CDC (Center for Diseases Control and Prevention 2020) states that HCP should:

  • Wear a facemask at all times while they are in the healthcare facility.
  • Put on an N95 respirator (or higher-level respirator) or facemask (if a respirator is not available) before entry into the patient room or care area.

Moreover, other institutions and organisations recommend the respirators over surgical masks for protection, together with the rest of the PPE [cloth masks are not PPE (Center for Diseases Control and Prevention 2020)] and precaution in the performance of procedures to guarantee the staff safety (Matos et al. 2020; Nicola et al. 2020; Abi Saleh et al. 2020).

What About the Resources?

Low-middle income countries are also dealing with the pandemic, and there is a high concern in their ICUs about the staff protection and the limited resources they might face in this situation.

Supported by the Oxford University Press for the Infectious Diseases Society of America (IDSA), Bahl et al. write: “the ability of countries to respond effectively depends on the safety and confidence of the health workforce, especially in low-income countries with low ratios of HCWs [Health Care Workers] per head of population, and protective measures are crucial to ensure a functional health workforce” (Bahl et al. 2020).

This reasoning led to proposals of alternatives to overcome the scarcity of PPEs (Table 1) (Bong 2020).

Hitherto, the CDC states that standard respirators and facemasks should be removed and discarded after using them, and reusable respirators must be cleaned and disinfected according to manufacturer’s reprocessing instructions prior to re-use. Meanwhile, other institutions are testing other decontamination procedures to allow the reuse of respirators (FDA 2020).

In brief, it is inevitable to pay attention to our world as a whole helping the less privileged to have fatal outcomes, and indeed prevention and protection might be the answer (Bong 2020).

Do we Need RCTs to Prove the use of Masks?

There is only a randomised controlled trial registered in ClinicalTrial.gov (NCT04296643) in which nurses will be randomised to use either medical masks or N95 respirators when providing care to patients with COVID-19. This Canadian multi-centre randomised controlled trial will assess whether medical masks are non-inferior to N95 respirators when nurses provide care involving non-aerosol generating procedures.
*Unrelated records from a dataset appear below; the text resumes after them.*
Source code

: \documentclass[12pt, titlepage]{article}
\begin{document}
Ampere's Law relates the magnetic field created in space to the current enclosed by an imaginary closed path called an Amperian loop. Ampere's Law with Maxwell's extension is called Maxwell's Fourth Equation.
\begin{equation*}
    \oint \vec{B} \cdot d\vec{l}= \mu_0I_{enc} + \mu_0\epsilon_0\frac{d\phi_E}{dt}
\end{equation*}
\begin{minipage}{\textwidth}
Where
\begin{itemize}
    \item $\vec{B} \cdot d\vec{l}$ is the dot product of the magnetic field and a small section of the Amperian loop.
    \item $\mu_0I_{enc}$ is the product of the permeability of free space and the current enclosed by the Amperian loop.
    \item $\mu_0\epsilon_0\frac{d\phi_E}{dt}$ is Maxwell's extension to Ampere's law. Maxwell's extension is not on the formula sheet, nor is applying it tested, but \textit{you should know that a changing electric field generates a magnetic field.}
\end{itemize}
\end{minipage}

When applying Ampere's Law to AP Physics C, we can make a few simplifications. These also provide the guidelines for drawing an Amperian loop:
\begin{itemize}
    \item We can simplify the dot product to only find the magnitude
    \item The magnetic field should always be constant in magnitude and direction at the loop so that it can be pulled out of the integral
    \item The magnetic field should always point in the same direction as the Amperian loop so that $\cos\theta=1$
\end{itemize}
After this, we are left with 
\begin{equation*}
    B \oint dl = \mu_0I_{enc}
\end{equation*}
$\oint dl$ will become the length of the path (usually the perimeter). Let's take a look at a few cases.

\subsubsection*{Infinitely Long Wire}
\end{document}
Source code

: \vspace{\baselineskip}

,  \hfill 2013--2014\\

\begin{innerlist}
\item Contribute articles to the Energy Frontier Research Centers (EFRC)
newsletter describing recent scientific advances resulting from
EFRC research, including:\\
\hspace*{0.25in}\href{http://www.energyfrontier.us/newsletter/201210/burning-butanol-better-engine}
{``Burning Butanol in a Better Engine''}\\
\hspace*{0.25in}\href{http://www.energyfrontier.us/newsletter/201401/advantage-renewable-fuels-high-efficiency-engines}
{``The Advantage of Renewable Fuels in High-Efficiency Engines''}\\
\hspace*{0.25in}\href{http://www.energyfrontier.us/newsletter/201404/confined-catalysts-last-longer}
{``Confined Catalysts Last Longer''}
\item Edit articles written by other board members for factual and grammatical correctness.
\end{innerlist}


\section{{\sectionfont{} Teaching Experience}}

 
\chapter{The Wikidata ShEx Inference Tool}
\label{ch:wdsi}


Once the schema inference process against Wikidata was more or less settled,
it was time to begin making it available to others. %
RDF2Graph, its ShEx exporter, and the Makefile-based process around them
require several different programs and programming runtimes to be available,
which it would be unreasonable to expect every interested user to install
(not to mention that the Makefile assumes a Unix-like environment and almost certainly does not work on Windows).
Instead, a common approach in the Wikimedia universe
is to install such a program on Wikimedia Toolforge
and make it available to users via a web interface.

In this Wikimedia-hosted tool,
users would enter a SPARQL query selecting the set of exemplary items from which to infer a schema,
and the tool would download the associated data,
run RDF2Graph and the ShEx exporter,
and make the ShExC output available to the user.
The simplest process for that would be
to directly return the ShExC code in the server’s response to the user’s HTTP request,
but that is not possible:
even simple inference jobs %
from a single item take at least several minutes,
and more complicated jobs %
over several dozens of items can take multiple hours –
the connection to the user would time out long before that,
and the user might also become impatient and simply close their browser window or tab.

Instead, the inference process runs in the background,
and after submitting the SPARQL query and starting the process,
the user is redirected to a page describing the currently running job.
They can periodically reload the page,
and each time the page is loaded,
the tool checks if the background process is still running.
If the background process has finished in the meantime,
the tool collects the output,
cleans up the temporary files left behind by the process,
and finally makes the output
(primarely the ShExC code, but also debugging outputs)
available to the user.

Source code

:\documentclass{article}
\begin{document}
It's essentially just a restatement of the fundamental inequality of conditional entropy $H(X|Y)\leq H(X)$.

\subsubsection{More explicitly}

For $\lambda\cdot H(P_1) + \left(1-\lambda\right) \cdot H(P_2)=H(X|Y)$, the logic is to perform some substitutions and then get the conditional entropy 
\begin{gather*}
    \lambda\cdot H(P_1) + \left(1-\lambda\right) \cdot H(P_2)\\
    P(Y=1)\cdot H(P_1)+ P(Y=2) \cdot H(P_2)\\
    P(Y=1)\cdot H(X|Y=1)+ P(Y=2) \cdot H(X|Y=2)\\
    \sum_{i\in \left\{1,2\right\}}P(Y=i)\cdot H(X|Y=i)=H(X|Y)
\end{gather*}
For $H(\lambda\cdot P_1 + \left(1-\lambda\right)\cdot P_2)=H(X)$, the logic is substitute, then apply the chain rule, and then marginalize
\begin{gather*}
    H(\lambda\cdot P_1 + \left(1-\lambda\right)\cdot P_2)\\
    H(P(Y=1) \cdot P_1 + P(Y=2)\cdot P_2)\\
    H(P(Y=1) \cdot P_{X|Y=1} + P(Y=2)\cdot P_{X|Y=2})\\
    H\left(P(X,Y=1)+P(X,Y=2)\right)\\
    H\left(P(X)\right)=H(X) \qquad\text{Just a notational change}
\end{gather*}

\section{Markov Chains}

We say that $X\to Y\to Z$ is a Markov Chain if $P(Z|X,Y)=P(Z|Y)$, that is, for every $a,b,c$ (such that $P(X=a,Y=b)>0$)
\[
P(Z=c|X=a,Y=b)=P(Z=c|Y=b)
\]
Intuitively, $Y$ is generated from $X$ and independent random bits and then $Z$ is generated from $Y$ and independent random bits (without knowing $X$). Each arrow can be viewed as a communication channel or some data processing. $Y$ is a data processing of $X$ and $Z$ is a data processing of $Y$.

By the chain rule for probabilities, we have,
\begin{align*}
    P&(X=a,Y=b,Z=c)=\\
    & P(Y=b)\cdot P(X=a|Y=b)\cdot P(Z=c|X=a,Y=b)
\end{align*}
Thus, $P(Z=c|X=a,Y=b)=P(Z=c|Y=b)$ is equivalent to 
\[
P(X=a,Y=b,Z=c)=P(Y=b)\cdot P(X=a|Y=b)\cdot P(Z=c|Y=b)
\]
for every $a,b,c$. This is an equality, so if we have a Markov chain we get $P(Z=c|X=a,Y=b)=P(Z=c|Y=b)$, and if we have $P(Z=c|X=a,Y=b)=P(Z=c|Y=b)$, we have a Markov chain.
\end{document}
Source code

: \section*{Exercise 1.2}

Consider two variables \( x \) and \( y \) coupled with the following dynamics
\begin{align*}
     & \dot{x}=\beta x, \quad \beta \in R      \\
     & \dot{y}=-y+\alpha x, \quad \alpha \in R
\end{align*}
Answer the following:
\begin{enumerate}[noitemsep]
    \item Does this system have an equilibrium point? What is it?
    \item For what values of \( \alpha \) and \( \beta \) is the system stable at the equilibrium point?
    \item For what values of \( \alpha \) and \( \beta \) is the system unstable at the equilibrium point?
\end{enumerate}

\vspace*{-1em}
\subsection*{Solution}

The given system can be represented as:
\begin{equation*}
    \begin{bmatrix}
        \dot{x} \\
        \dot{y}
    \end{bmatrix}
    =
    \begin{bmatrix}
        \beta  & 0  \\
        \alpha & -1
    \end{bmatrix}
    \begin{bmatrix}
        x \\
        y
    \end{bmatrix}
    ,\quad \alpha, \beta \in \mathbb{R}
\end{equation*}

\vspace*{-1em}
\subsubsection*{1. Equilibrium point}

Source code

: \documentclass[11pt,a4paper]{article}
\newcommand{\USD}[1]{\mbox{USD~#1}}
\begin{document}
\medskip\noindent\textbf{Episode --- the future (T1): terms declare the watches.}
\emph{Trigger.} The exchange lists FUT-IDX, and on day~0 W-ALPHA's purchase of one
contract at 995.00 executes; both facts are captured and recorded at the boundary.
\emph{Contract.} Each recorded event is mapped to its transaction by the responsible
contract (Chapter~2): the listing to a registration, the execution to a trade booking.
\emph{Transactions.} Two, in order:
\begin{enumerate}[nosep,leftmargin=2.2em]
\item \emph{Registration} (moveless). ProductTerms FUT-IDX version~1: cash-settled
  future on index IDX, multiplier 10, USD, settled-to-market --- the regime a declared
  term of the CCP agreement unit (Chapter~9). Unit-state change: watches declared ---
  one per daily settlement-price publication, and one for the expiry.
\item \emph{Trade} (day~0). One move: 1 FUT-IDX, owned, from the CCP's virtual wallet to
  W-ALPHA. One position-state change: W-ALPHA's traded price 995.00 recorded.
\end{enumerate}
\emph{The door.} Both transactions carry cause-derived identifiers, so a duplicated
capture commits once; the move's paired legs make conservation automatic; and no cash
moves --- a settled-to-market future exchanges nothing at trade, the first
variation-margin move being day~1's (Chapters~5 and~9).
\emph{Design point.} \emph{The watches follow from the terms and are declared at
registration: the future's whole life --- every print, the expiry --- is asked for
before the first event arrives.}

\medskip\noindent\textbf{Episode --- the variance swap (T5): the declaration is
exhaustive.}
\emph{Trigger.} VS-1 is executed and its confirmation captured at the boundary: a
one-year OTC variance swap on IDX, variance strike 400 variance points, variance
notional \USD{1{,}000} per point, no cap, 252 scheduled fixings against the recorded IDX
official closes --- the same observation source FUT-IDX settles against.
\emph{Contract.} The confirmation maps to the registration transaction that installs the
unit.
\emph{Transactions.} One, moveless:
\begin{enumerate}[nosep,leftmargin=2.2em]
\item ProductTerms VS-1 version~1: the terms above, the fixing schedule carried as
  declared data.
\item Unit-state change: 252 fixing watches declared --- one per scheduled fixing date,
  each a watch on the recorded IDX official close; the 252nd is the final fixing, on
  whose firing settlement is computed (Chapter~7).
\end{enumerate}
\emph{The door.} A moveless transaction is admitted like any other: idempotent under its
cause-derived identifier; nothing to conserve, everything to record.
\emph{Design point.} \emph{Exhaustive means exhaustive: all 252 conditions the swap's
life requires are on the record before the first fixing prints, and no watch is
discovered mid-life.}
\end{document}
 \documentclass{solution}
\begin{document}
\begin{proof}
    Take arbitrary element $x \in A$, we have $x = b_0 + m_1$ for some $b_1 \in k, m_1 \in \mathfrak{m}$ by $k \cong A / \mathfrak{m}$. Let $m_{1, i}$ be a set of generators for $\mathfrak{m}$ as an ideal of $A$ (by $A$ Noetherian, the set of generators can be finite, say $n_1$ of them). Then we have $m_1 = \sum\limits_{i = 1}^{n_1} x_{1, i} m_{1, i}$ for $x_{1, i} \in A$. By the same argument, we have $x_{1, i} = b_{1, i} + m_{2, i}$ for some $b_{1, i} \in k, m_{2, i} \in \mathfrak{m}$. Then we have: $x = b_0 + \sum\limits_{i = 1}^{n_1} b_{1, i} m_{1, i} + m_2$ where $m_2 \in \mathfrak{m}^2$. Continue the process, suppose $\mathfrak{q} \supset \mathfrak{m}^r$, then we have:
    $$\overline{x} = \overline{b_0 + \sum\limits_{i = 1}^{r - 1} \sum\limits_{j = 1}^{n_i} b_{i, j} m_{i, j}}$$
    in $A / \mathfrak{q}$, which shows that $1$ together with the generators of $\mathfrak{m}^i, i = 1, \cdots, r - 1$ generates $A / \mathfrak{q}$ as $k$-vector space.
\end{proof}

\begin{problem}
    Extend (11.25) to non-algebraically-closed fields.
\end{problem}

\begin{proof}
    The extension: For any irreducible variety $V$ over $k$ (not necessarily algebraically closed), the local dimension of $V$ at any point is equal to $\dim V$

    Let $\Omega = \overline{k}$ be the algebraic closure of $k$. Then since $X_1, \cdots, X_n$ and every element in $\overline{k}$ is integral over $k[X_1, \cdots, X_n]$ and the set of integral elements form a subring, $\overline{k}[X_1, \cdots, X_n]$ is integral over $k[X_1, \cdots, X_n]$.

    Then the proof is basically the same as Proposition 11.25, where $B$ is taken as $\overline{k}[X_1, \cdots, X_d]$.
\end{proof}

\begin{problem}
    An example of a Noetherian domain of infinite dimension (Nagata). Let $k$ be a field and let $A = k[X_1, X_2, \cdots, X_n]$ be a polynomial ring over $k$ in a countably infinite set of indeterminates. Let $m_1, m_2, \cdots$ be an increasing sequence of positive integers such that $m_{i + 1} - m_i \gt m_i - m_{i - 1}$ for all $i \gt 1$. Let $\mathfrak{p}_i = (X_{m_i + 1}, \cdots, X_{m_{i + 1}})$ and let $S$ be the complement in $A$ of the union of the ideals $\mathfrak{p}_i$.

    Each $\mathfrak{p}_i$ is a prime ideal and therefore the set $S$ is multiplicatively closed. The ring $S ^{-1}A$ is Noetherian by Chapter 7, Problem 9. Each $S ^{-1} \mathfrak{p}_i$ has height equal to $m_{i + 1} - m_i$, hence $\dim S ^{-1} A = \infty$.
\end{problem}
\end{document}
Since this an important issue for healthcare workers and patients, it is crucial to clearly understand the role of masks in the ICU. 

Key Points

  • It is necessary to pay attention to protection of healthcare workers, including use of appropriate masks.
  • N95 filtering face piece respirators and surgical masks are commonly used to protect the human respiratory system against fine airborne particles.
  • Viral particles are one of the smallest known bioaerosol agents, with a diameter of 20 to 300nm, that can easily penetrate through the human respiratory system.
  • Particles of up to 3,1um in diameter are not adequately filtered by surgical masks, what may include SARS-CoV-2, assuming that its size is similar to SARS-CoV.
  • The WHO recommends medical masks when entering a COVID-19 patient's room and a particulate respirator when performing aerosol generating procedures.
  • The CDC recommends wearing a facemask at all times while in a healthcare facility and an N95 respirator or higher before entry into a patient room or care area.